Other fatalities were reported in Antibes and Cannes.
Rescue teams at Mandelieu-la-Napoule said the water was so murky that they could not see the bodies trapped in underground car parks, where at least seven people died.
“It’s apocalyptic,” mayor Henri Leroy said. “The parking was half-emptied but there are thousands of vehicles. There could be more bodies.”
Fire engines were busy sucking water out of underground parking areas and basements.
Water coursed through Cannes, Nice and Antibes, transforming the streets of three of France’s most glamorous cities into debris-strewn rivers.
“Some cars were carried off into the sea,” Cannes mayor Davis Lisnard said.
Cannes provided emergency shelter for 120 people, Mr Lisnard said.
“We have rescued a lot of people, and we must now be vigilant against looting,” he added.

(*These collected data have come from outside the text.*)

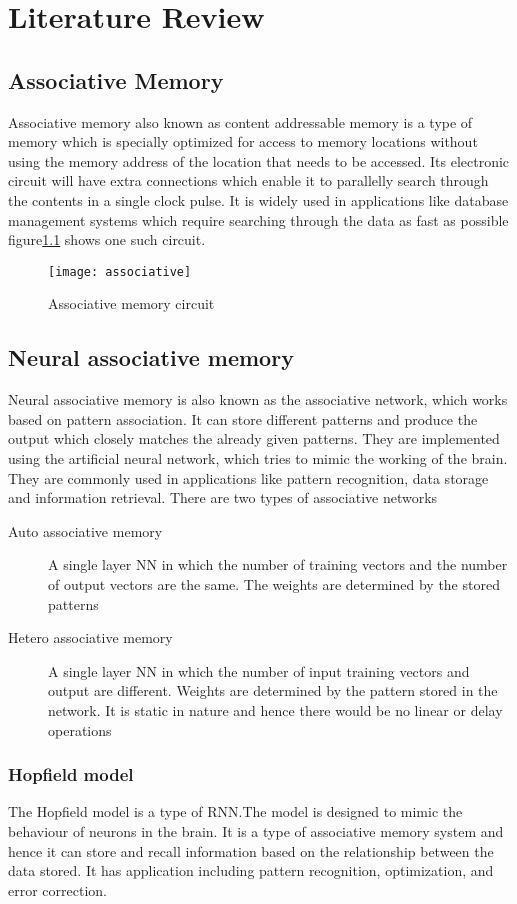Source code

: \chapter{Literature Review}
\section{Associative Memory}
Associative memory also known as content addressable memory is a type of memory
which is specially optimized for access to memory locations without using the
memory address of the location that needs to be accessed. Its electronic
circuit will have extra connections which enable it to parallelly search
through the contents in a single clock pulse. It is widely used in applications
like database management systems which require searching through the data as
fast as possible figure\ref{associative_circuit} shows one such circuit.
\begin{figure}[h!]
    \centering
    \texttt{[image: associative]}
    \caption{Associative memory circuit}\label{associative_circuit}
\end{figure}

\section{Neural associative memory}
Neural associative memory is also known as the associative network, which works
based on pattern association. It can store different patterns and produce the
output which closely matches the already given patterns. They are implemented
using the artificial neural network, which tries to mimic the working of the
brain. They are commonly used in applications like pattern recognition, data
storage and information retrieval. There are two types of associative networks
\begin{description}
    \item[Auto associative memory]A single layer NN in which the number of training
    vectors and the number of output vectors are the same. The weights are
    determined by the stored patterns
    \item[Hetero associative memory]A single layer NN in which the number of input
    training vectors and output are different. Weights are determined by the
    pattern stored in the network. It is static in nature and hence there would be
    no linear or delay operations
\end{description}

\subsection{Hopfield model}
The Hopfield model\cite{hopfield} is a type of RNN.\@ The model is designed to
mimic the behaviour of neurons in the brain. It is a type of associative memory
system and hence it can store and recall information based on the relationship
between the data stored. It has application including pattern recognition,
optimization, and error correction.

Damage in the aftermath of violent storms and floods in Biot, southeastern France. Photo: Getty
Mr Hollande issued a message thanking rescuers and local officials and expressed the “solidarity of the nation” to those who had been affected.
About 27,000 homes remained without power early on Sunday, 14,000 of them in Cannes alone.
Communications to the region – one of the wealthiest in France, and a magnet for visitors from around the world – were badly hit.
About 500 people, many of them British and Danish tourists, were stranded at Nice airport.
About a dozen trains were halted at local stations.
The A8 motorway near Antibes was flooded when a small river, the Brague, burst its banks.
Nice’s mayor’s office estimated the city had received 10 per cent of its average annual rainfall in the past two days.
By dawn, the worst storms had passed over the French mainland and were headed for the Italian coast, Meteo-France said.
The region’s worst flood in the past 25 years was in June 2010, when 25 people were killed.